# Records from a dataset
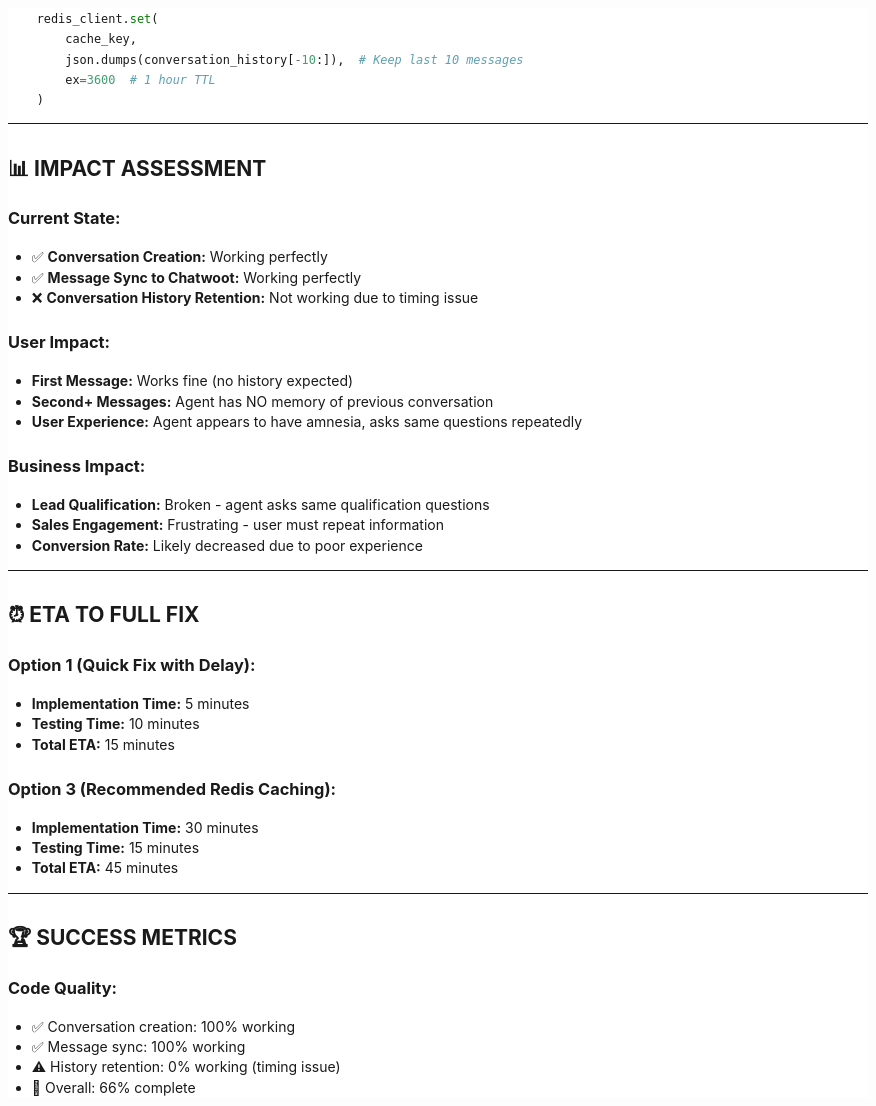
 ```python
    redis_client.set(
        cache_key,
        json.dumps(conversation_history[-10:]),  # Keep last 10 messages
        ex=3600  # 1 hour TTL
    )
```

---

## 📊 IMPACT ASSESSMENT

### **Current State:**
- ✅ **Conversation Creation:** Working perfectly
- ✅ **Message Sync to Chatwoot:** Working perfectly
- ❌ **Conversation History Retention:** Not working due to timing issue

### **User Impact:**
- **First Message:** Works fine (no history expected)
- **Second+ Messages:** Agent has NO memory of previous conversation
- **User Experience:** Agent appears to have amnesia, asks same questions repeatedly

### **Business Impact:**
- **Lead Qualification:** Broken - agent asks same qualification questions
- **Sales Engagement:** Frustrating - user must repeat information
- **Conversion Rate:** Likely decreased due to poor experience

---

## ⏰ ETA TO FULL FIX

### **Option 1 (Quick Fix with Delay):**
- **Implementation Time:** 5 minutes
- **Testing Time:** 10 minutes
- **Total ETA:** 15 minutes

### **Option 3 (Recommended Redis Caching):**
- **Implementation Time:** 30 minutes
- **Testing Time:** 15 minutes
- **Total ETA:** 45 minutes

---

## 🏆 SUCCESS METRICS

### **Code Quality:**
- ✅ Conversation creation: 100% working
- ✅ Message sync: 100% working
- ⚠️ History retention: 0% working (timing issue)
- 🎯 Overall: 66% complete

# TASK PROMPT
Report the lines above that have the word "Option" in them.

# RESULT FOR THIS TASK
### **Option 1 (Quick Fix with Delay):**
### **Option 3 (Recommended Redis Caching):**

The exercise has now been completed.